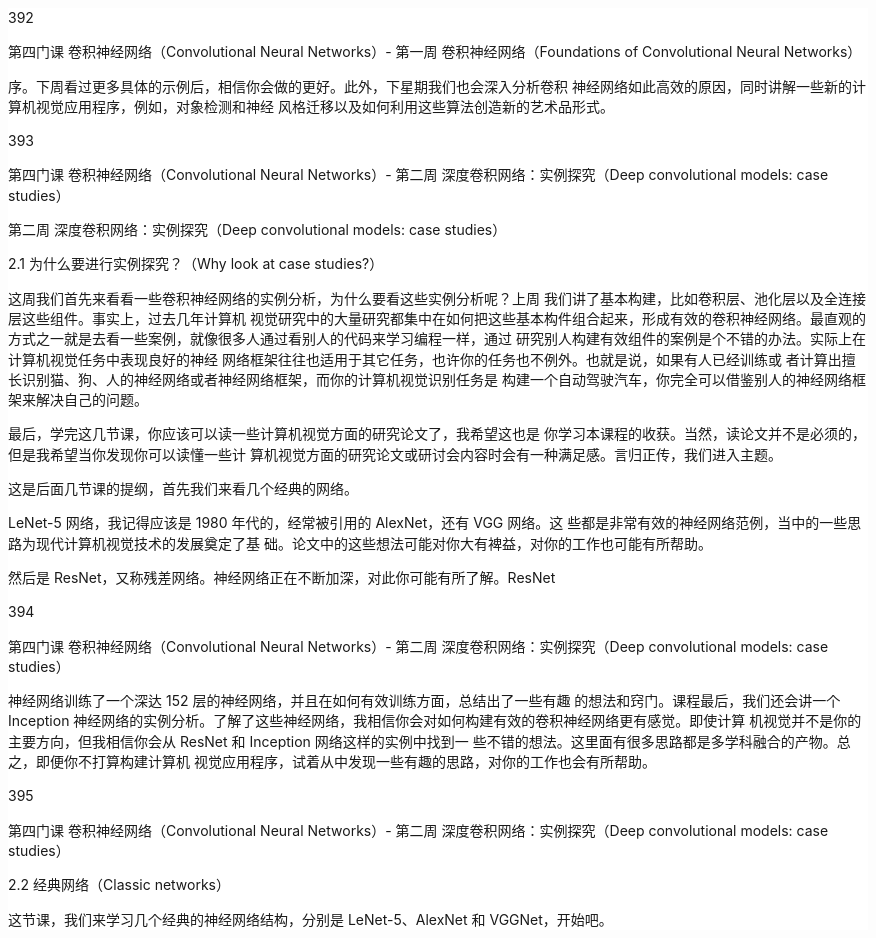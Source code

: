 392 

第四门课 卷积神经网络（Convolutional Neural Networks）- 第一周 卷积神经网络（Foundations of Convolutional Neural Networks）

序。下周看过更多具体的示例后，相信你会做的更好。此外，下星期我们也会深入分析卷积 神经网络如此高效的原因，同时讲解一些新的计算机视觉应用程序，例如，对象检测和神经 风格迁移以及如何利用这些算法创造新的艺术品形式。

393 

第四门课 卷积神经网络（Convolutional Neural Networks）- 第二周 深度卷积网络：实例探究（Deep convolutional models: case studies）

第二周 深度卷积网络：实例探究（Deep convolutional models: case studies）

2.1 为什么要进行实例探究？（Why look at case studies?）

这周我们首先来看看一些卷积神经网络的实例分析，为什么要看这些实例分析呢？上周 我们讲了基本构建，比如卷积层、池化层以及全连接层这些组件。事实上，过去几年计算机 视觉研究中的大量研究都集中在如何把这些基本构件组合起来，形成有效的卷积神经网络。最直观的方式之一就是去看一些案例，就像很多人通过看别人的代码来学习编程一样，通过 研究别人构建有效组件的案例是个不错的办法。实际上在计算机视觉任务中表现良好的神经 网络框架往往也适用于其它任务，也许你的任务也不例外。也就是说，如果有人已经训练或 者计算出擅长识别猫、狗、人的神经网络或者神经网络框架，而你的计算机视觉识别任务是 构建一个自动驾驶汽车，你完全可以借鉴别人的神经网络框架来解决自己的问题。

最后，学完这几节课，你应该可以读一些计算机视觉方面的研究论文了，我希望这也是 你学习本课程的收获。当然，读论文并不是必须的，但是我希望当你发现你可以读懂一些计 算机视觉方面的研究论文或研讨会内容时会有一种满足感。言归正传，我们进入主题。

这是后面几节课的提纲，首先我们来看几个经典的网络。

LeNet-5 网络，我记得应该是 1980 年代的，经常被引用的 AlexNet，还有 VGG 网络。这 些都是非常有效的神经网络范例，当中的一些思路为现代计算机视觉技术的发展奠定了基 础。论文中的这些想法可能对你大有裨益，对你的工作也可能有所帮助。

然后是 ResNet，又称残差网络。神经网络正在不断加深，对此你可能有所了解。ResNet

394 

第四门课 卷积神经网络（Convolutional Neural Networks）- 第二周 深度卷积网络：实例探究（Deep convolutional models: case studies）

神经网络训练了一个深达 152 层的神经网络，并且在如何有效训练方面，总结出了一些有趣 的想法和窍门。课程最后，我们还会讲一个 Inception 神经网络的实例分析。了解了这些神经网络，我相信你会对如何构建有效的卷积神经网络更有感觉。即使计算 机视觉并不是你的主要方向，但我相信你会从 ResNet 和 Inception 网络这样的实例中找到一 些不错的想法。这里面有很多思路都是多学科融合的产物。总之，即便你不打算构建计算机 视觉应用程序，试着从中发现一些有趣的思路，对你的工作也会有所帮助。

395 

第四门课 卷积神经网络（Convolutional Neural Networks）- 第二周 深度卷积网络：实例探究（Deep convolutional models: case studies）

2.2 经典网络（Classic networks）

这节课，我们来学习几个经典的神经网络结构，分别是 LeNet-5、AlexNet 和 VGGNet，开始吧。


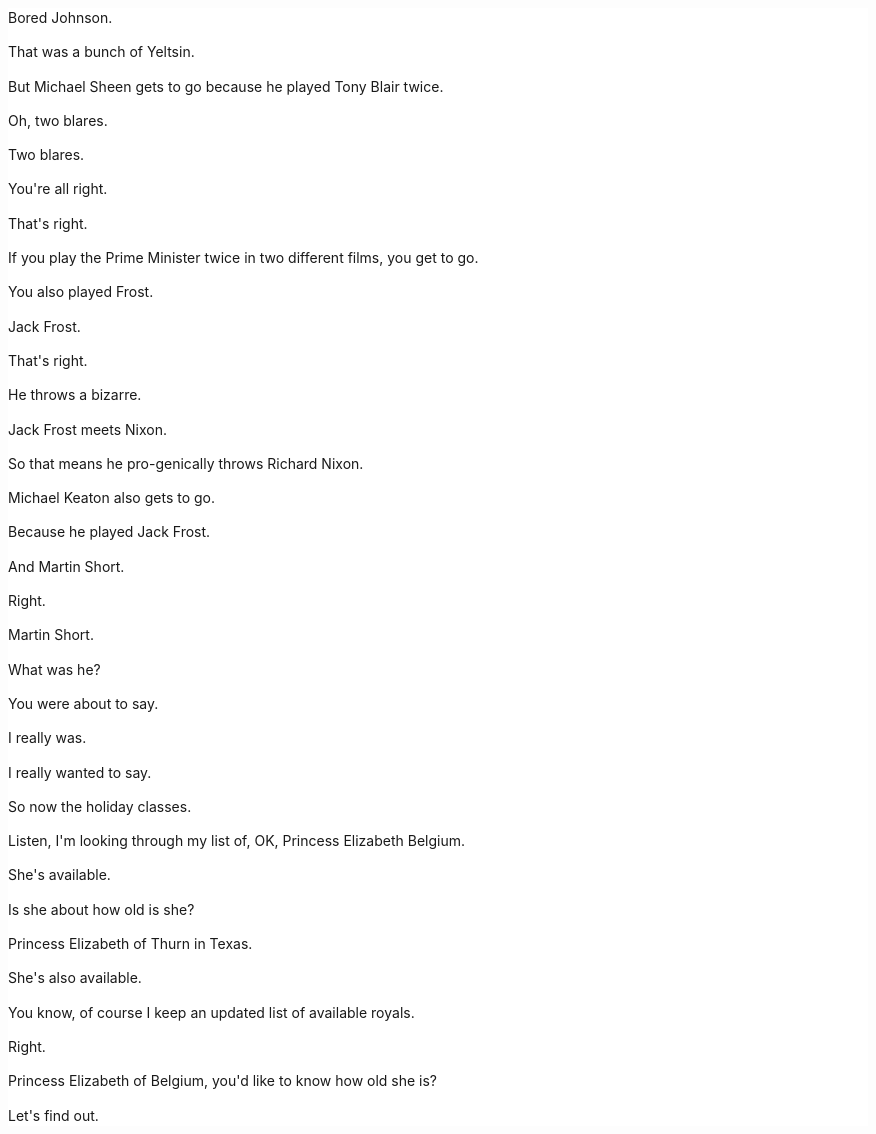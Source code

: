 Bored Johnson.

That was a bunch of Yeltsin.

But Michael Sheen gets to go because he played Tony Blair twice.

Oh, two blares.

Two blares.

You're all right.

That's right.

If you play the Prime Minister twice in two different films, you get to go.

You also played Frost.

Jack Frost.

That's right.

He throws a bizarre.

Jack Frost meets Nixon.

So that means he pro-genically throws Richard Nixon.

Michael Keaton also gets to go.

Because he played Jack Frost.

And Martin Short.

Right.

Martin Short.

What was he?

You were about to say.

I really was.

I really wanted to say.

So now the holiday classes.

Listen, I'm looking through my list of, OK, Princess Elizabeth Belgium.

She's available.

Is she about how old is she?

Princess Elizabeth of Thurn in Texas.

She's also available.

You know, of course I keep an updated list of available royals.

Right.

Princess Elizabeth of Belgium, you'd like to know how old she is?

Let's find out.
============
TASK:
The required answer is an exact, picture-free copy of the lines from the opening of the listing above through the line with "You were about to say.".

YOUR SOLUTION:
Source code

: 392 

第四门课 卷积神经网络（Convolutional Neural Networks）- 第一周 卷积神经网络（Foundations of Convolutional Neural Networks）

序。下周看过更多具体的示例后，相信你会做的更好。此外，下星期我们也会深入分析卷积 神经网络如此高效的原因，同时讲解一些新的计算机视觉应用程序，例如，对象检测和神经 风格迁移以及如何利用这些算法创造新的艺术品形式。

393 

第四门课 卷积神经网络（Convolutional Neural Networks）- 第二周 深度卷积网络：实例探究（Deep convolutional models: case studies）

第二周 深度卷积网络：实例探究（Deep convolutional models: case studies）

2.1 为什么要进行实例探究？（Why look at case studies?）

这周我们首先来看看一些卷积神经网络的实例分析，为什么要看这些实例分析呢？上周 我们讲了基本构建，比如卷积层、池化层以及全连接层这些组件。事实上，过去几年计算机 视觉研究中的大量研究都集中在如何把这些基本构件组合起来，形成有效的卷积神经网络。最直观的方式之一就是去看一些案例，就像很多人通过看别人的代码来学习编程一样，通过 研究别人构建有效组件的案例是个不错的办法。实际上在计算机视觉任务中表现良好的神经 网络框架往往也适用于其它任务，也许你的任务也不例外。也就是说，如果有人已经训练或 者计算出擅长识别猫、狗、人的神经网络或者神经网络框架，而你的计算机视觉识别任务是 构建一个自动驾驶汽车，你完全可以借鉴别人的神经网络框架来解决自己的问题。

最后，学完这几节课，你应该可以读一些计算机视觉方面的研究论文了，我希望这也是 你学习本课程的收获。当然，读论文并不是必须的，但是我希望当你发现你可以读懂一些计 算机视觉方面的研究论文或研讨会内容时会有一种满足感。言归正传，我们进入主题。

这是后面几节课的提纲，首先我们来看几个经典的网络。

LeNet-5 网络，我记得应该是 1980 年代的，经常被引用的 AlexNet，还有 VGG 网络。这 些都是非常有效的神经网络范例，当中的一些思路为现代计算机视觉技术的发展奠定了基 础。论文中的这些想法可能对你大有裨益，对你的工作也可能有所帮助。

然后是 ResNet，又称残差网络。神经网络正在不断加深，对此你可能有所了解。ResNet

394 

第四门课 卷积神经网络（Convolutional Neural Networks）- 第二周 深度卷积网络：实例探究（Deep convolutional models: case studies）

神经网络训练了一个深达 152 层的神经网络，并且在如何有效训练方面，总结出了一些有趣 的想法和窍门。课程最后，我们还会讲一个 Inception 神经网络的实例分析。了解了这些神经网络，我相信你会对如何构建有效的卷积神经网络更有感觉。即使计算 机视觉并不是你的主要方向，但我相信你会从 ResNet 和 Inception 网络这样的实例中找到一 些不错的想法。这里面有很多思路都是多学科融合的产物。总之，即便你不打算构建计算机 视觉应用程序，试着从中发现一些有趣的思路，对你的工作也会有所帮助。

395 

第四门课 卷积神经网络（Convolutional Neural Networks）- 第二周 深度卷积网络：实例探究（Deep convolutional models: case studies）

2.2 经典网络（Classic networks）

这节课，我们来学习几个经典的神经网络结构，分别是 LeNet-5、AlexNet 和 VGGNet，开始吧。


Source code

: Bored Johnson.

That was a bunch of Yeltsin.

But Michael Sheen gets to go because he played Tony Blair twice.

Oh, two blares.

Two blares.

You're all right.

That's right.

If you play the Prime Minister twice in two different films, you get to go.

You also played Frost.

Jack Frost.

That's right.

He throws a bizarre.

Jack Frost meets Nixon.

So that means he pro-genically throws Richard Nixon.

Michael Keaton also gets to go.

Because he played Jack Frost.

And Martin Short.

Right.

Martin Short.

What was he?

You were about to say.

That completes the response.